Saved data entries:
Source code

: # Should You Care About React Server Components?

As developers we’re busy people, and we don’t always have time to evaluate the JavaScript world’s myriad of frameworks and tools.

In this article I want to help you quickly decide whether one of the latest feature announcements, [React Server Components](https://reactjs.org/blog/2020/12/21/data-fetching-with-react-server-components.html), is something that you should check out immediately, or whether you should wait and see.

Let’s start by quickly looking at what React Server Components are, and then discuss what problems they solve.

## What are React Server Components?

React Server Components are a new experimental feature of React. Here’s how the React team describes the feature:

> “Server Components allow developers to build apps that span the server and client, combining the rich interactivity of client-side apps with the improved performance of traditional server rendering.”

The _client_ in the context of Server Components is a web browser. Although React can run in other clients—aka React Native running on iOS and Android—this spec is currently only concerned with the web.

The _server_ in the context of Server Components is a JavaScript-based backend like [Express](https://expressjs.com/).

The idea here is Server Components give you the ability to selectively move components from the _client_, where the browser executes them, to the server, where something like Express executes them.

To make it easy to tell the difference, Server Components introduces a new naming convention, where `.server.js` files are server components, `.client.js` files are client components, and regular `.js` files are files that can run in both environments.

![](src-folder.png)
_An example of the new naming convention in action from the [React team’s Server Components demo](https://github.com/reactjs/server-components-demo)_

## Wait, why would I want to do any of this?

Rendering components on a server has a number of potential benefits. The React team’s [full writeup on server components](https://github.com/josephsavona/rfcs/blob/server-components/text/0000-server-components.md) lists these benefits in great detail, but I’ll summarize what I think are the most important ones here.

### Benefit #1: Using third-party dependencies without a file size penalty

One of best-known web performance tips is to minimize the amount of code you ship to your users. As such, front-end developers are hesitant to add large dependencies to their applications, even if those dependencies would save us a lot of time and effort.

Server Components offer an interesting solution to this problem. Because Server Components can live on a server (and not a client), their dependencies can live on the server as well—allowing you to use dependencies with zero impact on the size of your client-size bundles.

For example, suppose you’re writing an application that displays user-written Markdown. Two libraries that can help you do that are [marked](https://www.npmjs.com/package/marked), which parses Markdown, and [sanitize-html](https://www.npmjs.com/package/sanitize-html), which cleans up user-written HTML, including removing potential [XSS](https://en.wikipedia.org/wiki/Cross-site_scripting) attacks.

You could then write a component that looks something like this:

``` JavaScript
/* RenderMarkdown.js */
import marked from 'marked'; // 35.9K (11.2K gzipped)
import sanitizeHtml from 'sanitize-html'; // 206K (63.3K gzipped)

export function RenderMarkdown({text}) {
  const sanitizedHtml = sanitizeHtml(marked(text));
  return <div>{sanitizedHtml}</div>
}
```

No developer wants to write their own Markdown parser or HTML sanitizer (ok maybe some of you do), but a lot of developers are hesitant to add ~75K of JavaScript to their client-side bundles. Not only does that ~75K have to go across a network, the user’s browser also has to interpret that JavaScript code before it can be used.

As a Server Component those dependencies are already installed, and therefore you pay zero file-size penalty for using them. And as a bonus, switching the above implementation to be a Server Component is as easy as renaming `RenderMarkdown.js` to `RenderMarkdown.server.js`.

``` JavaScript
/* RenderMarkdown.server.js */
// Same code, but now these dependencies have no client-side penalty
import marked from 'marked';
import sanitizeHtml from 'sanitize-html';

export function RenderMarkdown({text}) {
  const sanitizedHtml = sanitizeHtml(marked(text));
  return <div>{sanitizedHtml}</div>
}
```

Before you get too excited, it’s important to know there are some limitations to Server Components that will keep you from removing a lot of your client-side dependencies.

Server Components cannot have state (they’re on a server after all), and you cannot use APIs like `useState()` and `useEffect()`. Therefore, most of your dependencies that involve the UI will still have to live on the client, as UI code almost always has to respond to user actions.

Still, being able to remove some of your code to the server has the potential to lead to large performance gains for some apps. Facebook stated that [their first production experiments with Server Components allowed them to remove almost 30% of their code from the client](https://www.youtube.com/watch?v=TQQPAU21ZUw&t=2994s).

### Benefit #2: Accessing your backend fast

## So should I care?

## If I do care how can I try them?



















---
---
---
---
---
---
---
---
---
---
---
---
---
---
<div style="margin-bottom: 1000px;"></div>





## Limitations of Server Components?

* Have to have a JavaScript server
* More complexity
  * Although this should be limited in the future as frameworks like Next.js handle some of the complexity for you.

=== Work order ===
Give again, exactly, every line from the one holding "### Benefit #2: Accessing your backend fast" to the last line of the data.

=== Answer to the exercise ===
### Benefit #2: Accessing your backend fast

## So should I care?

## If I do care how can I try them?



















---
---
---
---
---
---
---
---
---
---
---
---
---
---
<div style="margin-bottom: 1000px;"></div>





## Limitations of Server Components?

* Have to have a JavaScript server
* More complexity
  * Although this should be limited in the future as frameworks like Next.js handle some of the complexity for you.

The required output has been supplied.